======== PROVIDED DATA ========

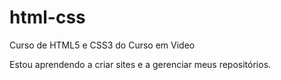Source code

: # html-css
 Curso de HTML5 e CSS3 do Curso em Video

Estou aprendendo a criar sites e a gerenciar meus repositórios.
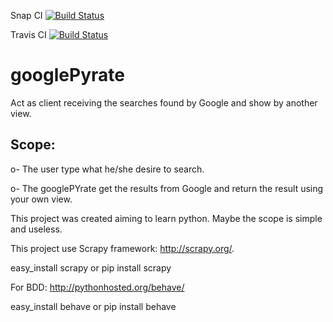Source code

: Snap CI
[![Build Status](https://snap-ci.com/roselmamendes/googlePyrate/branch/master/build_image)](https://snap-ci.com/roselmamendes/googlePyrate/branch/master)

Travis CI
[![Build Status](https://travis-ci.org/roselmamendes/googlePyrate.svg?branch=master)](https://travis-ci.org/roselmamendes/googlePyrate)
# googlePyrate
Act as client receiving the searches found by Google and show by another view.

## Scope:

  o- The user type what he/she desire to search.
  
  o- The googlePYrate get the results from Google and return the result using your own view.
  
This project was created aiming to learn python. Maybe the scope is simple and useless.

This project use Scrapy framework: http://scrapy.org/.

easy_install scrapy or pip install scrapy

For BDD: http://pythonhosted.org/behave/

easy_install behave or pip install behave
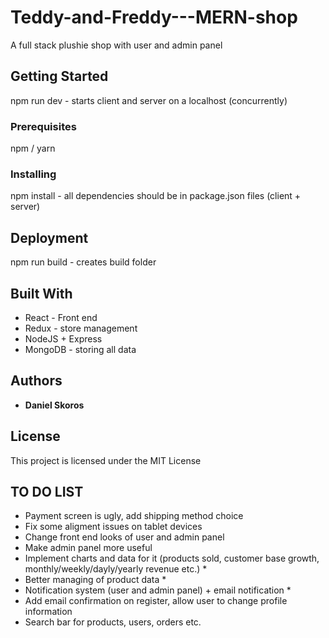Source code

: # Teddy-and-Freddy---MERN-shop
A full stack plushie shop with user and admin panel
## Getting Started

npm run dev - starts client and server on a localhost (concurrently)

### Prerequisites

npm / yarn

### Installing

npm install - all dependencies should be in package.json files (client + server)

## Deployment

npm run build - creates build folder

## Built With

* React - Front end
* Redux - store management
* NodeJS + Express
* MongoDB - storing all data


## Authors

* **Daniel Skoros** 

## License

This project is licensed under the MIT License 

## TO DO LIST

* Payment screen is ugly, add shipping method choice
* Fix some aligment issues on tablet devices
* Change front end looks of user and admin panel
* Make admin panel more useful
* Implement charts and data for it (products sold, customer base growth, monthly/weekly/dayly/yearly revenue etc.) *
* Better managing of product data *
* Notification system (user and admin panel) + email notification *
* Add email confirmation on register, allow user to change profile information
* Search bar for products, users, orders etc.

========

**PROBLEM STATEMENT:**
The data must come back word for word, with every picture removed.

**EXERCISE ANSWER:**
Source code

: # html-css
 Curso de HTML5 e CSS3 do Curso em Video

Estou aprendendo a criar sites e a gerenciar meus repositórios.
Source code

: Snap CI
[![Build Status](https://snap-ci.com/roselmamendes/googlePyrate/branch/master/build_image)](https://snap-ci.com/roselmamendes/googlePyrate/branch/master)

Travis CI
[![Build Status](https://travis-ci.org/roselmamendes/googlePyrate.svg?branch=master)](https://travis-ci.org/roselmamendes/googlePyrate)
# googlePyrate
Act as client receiving the searches found by Google and show by another view.

## Scope:

  o- The user type what he/she desire to search.
  
  o- The googlePYrate get the results from Google and return the result using your own view.
  
This project was created aiming to learn python. Maybe the scope is simple and useless.

This project use Scrapy framework: http://scrapy.org/.

easy_install scrapy or pip install scrapy

For BDD: http://pythonhosted.org/behave/

easy_install behave or pip install behave
Source code

: # Teddy-and-Freddy---MERN-shop
A full stack plushie shop with user and admin panel
## Getting Started

npm run dev - starts client and server on a localhost (concurrently)

### Prerequisites

npm / yarn

### Installing

npm install - all dependencies should be in package.json files (client + server)

## Deployment

npm run build - creates build folder

## Built With

* React - Front end
* Redux - store management
* NodeJS + Express
* MongoDB - storing all data


## Authors

* **Daniel Skoros** 

## License

This project is licensed under the MIT License 

## TO DO LIST

* Payment screen is ugly, add shipping method choice
* Fix some aligment issues on tablet devices
* Change front end looks of user and admin panel
* Make admin panel more useful
* Implement charts and data for it (products sold, customer base growth, monthly/weekly/dayly/yearly revenue etc.) *
* Better managing of product data *
* Notification system (user and admin panel) + email notification *
* Add email confirmation on register, allow user to change profile information
* Search bar for products, users, orders etc.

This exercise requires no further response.